Le choix du gouvernement quant à l’utilisation du FRR relève donc du paradoxe. Après avoir martelé (avec un certain succès) que la question des retraites relevait principalement des évolutions démographiques[5], le gouvernement s’applique consciencieusement à casser l’outil qui aurait permis de résoudre (en partie) la question démographique : dans un premier temps en n’ayant procédé à aucun abondement puis dans un deuxième temps en le transformant en outil de financement des déficits qui le conduira à sa disparition.
La gauche a déjà laissé entendre qu’elle remettrait en cause la réforme de 2010 si elle revenait au pouvoir. Cependant, certaines mesures sont difficilement réversibles et l’extinction programmée du FRR en est une. Le FRR est un investisseur de long terme et il est difficile de jouer au yoyo, au gré des alternances politiques, avec des paramètres fondamentaux tels que sa durée de vie ou son profil d’alimentation.
C’est pourquoi il est essentiel d’obtenir dès à présent le retrait de cette mesure. Un tel combat, qui relève simplement de la bonne gestion et de l’équité entre générations, devrait mobiliser non seulement la gauche, mais aussi ceux qui au centre et à droite partagent le sens des responsabilités.

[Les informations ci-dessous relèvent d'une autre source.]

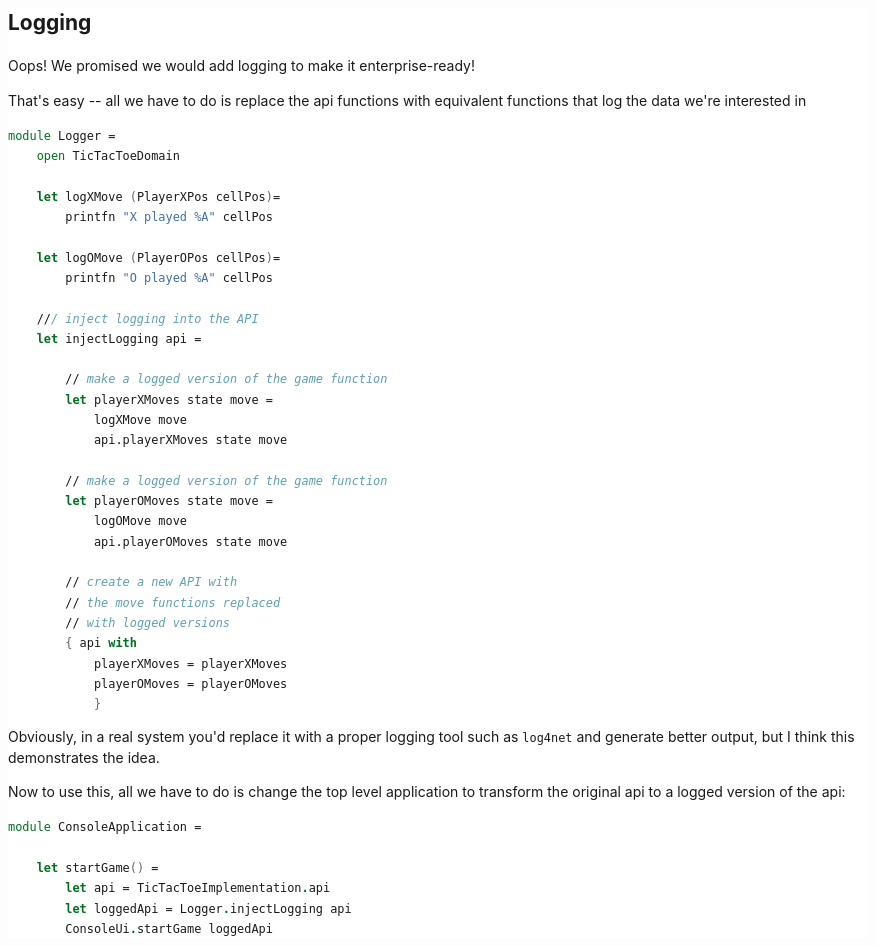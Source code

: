 ## Logging

Oops! We promised we would add logging to make it enterprise-ready!

That's easy -- all we have to do is replace the api functions with equivalent functions that log the data we're interested in

```fsharp
module Logger = 
    open TicTacToeDomain
     
    let logXMove (PlayerXPos cellPos)= 
        printfn "X played %A" cellPos

    let logOMove (PlayerOPos cellPos)= 
        printfn "O played %A" cellPos

    /// inject logging into the API
    let injectLogging api =

        // make a logged version of the game function 
        let playerXMoves state move = 
            logXMove move 
            api.playerXMoves state move 

        // make a logged version of the game function 
        let playerOMoves state move = 
            logOMove move 
            api.playerOMoves state move 
                                     
        // create a new API with                             
        // the move functions replaced
        // with logged versions
        { api with
            playerXMoves = playerXMoves
            playerOMoves = playerOMoves
            }
```

Obviously, in a real system you'd replace it with a proper logging tool such as `log4net` and generate better output, but I think this demonstrates the idea.

Now to use this, all we have to do is change the top level application to transform the original api to a logged version of the api:

```fsharp
module ConsoleApplication = 

    let startGame() =
        let api = TicTacToeImplementation.api
        let loggedApi = Logger.injectLogging api
        ConsoleUi.startGame loggedApi 
```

[1] Cf : le site du FRR : www.fondsdereserve.fr
[2] Fonds de Solidarité Vieillesse
[3] Conseil d’orientation des retraites :Séance plénière du mercredi 27 septembre 2006.

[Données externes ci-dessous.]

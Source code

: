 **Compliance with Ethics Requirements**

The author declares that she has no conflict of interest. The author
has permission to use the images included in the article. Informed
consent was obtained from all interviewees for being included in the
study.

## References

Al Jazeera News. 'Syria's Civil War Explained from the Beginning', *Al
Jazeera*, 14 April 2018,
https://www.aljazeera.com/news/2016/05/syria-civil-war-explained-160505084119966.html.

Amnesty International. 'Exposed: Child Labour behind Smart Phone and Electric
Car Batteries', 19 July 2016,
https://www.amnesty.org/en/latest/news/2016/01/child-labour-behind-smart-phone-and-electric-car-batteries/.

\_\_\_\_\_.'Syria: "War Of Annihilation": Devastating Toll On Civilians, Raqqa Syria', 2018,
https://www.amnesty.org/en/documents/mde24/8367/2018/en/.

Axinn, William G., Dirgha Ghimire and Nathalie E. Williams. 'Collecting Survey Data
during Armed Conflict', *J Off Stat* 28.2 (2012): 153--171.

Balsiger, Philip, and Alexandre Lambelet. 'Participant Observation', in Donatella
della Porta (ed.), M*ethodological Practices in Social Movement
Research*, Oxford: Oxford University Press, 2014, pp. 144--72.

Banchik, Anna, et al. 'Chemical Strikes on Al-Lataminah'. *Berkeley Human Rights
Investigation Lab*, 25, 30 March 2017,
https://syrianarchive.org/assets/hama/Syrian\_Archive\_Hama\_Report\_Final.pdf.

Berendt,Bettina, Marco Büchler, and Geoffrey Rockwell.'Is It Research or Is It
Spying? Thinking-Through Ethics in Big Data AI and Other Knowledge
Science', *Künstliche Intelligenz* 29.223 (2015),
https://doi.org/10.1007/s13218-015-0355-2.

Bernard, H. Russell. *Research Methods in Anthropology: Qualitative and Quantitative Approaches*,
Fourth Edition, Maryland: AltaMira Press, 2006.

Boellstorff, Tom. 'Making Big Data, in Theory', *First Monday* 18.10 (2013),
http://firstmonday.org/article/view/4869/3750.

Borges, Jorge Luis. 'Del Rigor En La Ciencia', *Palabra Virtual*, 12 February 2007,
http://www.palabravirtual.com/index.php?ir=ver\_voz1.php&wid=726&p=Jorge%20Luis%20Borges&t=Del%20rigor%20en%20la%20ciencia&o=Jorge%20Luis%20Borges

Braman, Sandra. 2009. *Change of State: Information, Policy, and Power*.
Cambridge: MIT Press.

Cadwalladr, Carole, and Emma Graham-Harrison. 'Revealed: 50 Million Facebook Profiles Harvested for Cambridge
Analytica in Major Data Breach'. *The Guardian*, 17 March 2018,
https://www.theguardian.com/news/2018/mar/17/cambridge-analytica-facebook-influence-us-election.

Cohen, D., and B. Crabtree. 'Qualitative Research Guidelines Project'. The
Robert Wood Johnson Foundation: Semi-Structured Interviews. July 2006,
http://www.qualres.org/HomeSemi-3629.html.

[4] Cf : fiche 16 du dossier de présentation de la réforme sur le site du Ministère du Travail (www.travail-solidarité.fr).
[5] Ce qui est faux. S’il n’est bien entendu pas question de nier l’influence de la démographie, les contraintes sur les régimes de retraite relèvent également de bien d’autres causes: le défaut de croissance potentielle dans notre pays, le fonctionnement du marché du travail, les choix fiscaux, etc…sont tout aussi importants.